The opinion of the court was delivered by: Robert P. Patterson, Jr., U.S.D.J.,


I. Introduction

On October 25, 2010, Plaintiff Juan Rullan ("Mr. Rullan" or "Plaintiff"), pro se, filed a Complaint against the New York City Department of Sanitation ("DOS") and the New York State Division of Human Rights ("NYSDHR"), alleging discrimination based on his disability in violation of the Americans with Disabilities Act ("ADA"), 42 U.S.C. § 12112 et seq., and Title VII of the Civil Rights Act of 1964 ("Title VII"), 42 U.S.C. §§ 2000e et seq.
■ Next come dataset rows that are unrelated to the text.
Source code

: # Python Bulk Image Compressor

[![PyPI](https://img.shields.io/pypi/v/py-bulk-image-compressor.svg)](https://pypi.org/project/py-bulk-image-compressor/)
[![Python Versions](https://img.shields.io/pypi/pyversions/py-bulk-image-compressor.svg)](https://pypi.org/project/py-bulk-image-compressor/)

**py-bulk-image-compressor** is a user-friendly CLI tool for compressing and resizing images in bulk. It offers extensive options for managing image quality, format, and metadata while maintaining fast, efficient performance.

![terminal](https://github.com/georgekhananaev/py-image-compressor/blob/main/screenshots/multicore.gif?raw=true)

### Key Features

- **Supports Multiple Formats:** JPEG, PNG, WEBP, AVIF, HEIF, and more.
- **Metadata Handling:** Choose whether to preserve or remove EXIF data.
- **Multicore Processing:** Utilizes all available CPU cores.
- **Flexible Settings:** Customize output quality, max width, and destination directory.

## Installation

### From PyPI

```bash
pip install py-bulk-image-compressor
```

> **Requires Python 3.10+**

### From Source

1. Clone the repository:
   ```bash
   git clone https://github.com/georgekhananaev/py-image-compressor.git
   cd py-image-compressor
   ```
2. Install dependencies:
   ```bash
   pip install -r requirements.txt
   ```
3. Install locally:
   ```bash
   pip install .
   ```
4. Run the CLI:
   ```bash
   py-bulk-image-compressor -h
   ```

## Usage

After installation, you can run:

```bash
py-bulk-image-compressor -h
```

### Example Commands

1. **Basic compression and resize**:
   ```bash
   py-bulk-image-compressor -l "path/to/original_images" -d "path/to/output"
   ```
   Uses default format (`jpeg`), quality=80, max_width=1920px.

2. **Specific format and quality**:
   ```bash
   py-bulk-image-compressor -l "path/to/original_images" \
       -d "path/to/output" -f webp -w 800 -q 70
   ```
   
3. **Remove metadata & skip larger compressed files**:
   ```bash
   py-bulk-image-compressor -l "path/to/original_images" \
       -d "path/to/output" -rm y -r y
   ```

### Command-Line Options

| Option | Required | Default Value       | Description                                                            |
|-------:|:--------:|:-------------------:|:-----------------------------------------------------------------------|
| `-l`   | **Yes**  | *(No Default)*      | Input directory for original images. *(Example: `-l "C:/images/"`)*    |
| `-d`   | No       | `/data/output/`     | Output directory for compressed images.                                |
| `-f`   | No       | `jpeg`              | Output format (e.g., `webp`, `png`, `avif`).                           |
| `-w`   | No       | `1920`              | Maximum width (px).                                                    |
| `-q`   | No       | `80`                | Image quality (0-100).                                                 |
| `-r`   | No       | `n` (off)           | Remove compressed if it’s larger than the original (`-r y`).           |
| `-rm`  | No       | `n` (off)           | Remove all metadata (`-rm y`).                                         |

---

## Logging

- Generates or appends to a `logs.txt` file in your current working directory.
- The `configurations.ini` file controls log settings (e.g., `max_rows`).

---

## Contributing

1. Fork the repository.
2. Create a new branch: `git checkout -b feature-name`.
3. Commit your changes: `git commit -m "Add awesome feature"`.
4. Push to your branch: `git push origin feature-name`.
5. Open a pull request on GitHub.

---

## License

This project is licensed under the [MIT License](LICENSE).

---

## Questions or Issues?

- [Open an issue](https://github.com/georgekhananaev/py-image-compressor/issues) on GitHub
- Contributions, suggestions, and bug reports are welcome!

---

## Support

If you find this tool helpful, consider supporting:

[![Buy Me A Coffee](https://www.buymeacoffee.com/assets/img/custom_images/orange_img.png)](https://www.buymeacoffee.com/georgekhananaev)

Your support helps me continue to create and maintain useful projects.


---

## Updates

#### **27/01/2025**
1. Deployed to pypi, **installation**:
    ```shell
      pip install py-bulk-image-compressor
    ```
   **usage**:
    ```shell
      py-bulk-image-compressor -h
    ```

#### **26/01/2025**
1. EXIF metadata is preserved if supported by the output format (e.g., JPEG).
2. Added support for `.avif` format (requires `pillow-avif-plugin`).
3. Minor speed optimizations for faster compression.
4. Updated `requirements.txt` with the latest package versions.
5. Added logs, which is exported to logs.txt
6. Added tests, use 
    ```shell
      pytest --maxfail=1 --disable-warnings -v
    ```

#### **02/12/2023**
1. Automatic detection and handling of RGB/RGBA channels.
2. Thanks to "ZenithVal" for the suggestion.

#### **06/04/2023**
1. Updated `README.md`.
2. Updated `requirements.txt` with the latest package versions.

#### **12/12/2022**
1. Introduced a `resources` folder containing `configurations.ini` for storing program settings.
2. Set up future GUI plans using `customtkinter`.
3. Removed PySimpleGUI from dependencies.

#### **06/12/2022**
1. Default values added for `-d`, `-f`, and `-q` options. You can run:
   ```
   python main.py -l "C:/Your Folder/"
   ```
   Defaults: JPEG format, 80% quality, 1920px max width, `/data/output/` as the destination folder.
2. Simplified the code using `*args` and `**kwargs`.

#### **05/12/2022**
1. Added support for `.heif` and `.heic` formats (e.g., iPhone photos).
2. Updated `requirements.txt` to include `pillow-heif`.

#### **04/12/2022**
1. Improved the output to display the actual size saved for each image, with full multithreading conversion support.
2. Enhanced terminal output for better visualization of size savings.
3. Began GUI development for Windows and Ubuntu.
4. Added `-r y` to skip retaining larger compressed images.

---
On February 8, 2011, Defendant DOS moved to dismiss the Complaint on the grounds that: (1) the Complaint is barred by res judicata and collateral estoppel; (2) Plaintiff failed to state a claim under the ADA and Title VII for discrimination or retaliation; and (3) Plaintiff failed to exhaust his administrative remedies under Title VII and the ADA. On February 8, 2011, Defendant NYSDHR also moved to dismiss the Complaint asserting that: (1) the Complaint fails to state a proper claim since NYSDHR was not Plaintiff's employer; and (2) the NYSDHR is immune from ADA claims under the Eleventh Amendment of the U.S. Constitution. Plaintiff submitted his Affirmation in Opposition to the Motion to Dismiss on February 18, 2011. On February 25, 2011, Defendant DOS submitted its reply memorandum. By letter dated February 28, 2011, Defendant NYSDHR stated that it was in receipt of Plaintiff's Affirmation and that it rested on its prior submissions regarding the motion to dismiss.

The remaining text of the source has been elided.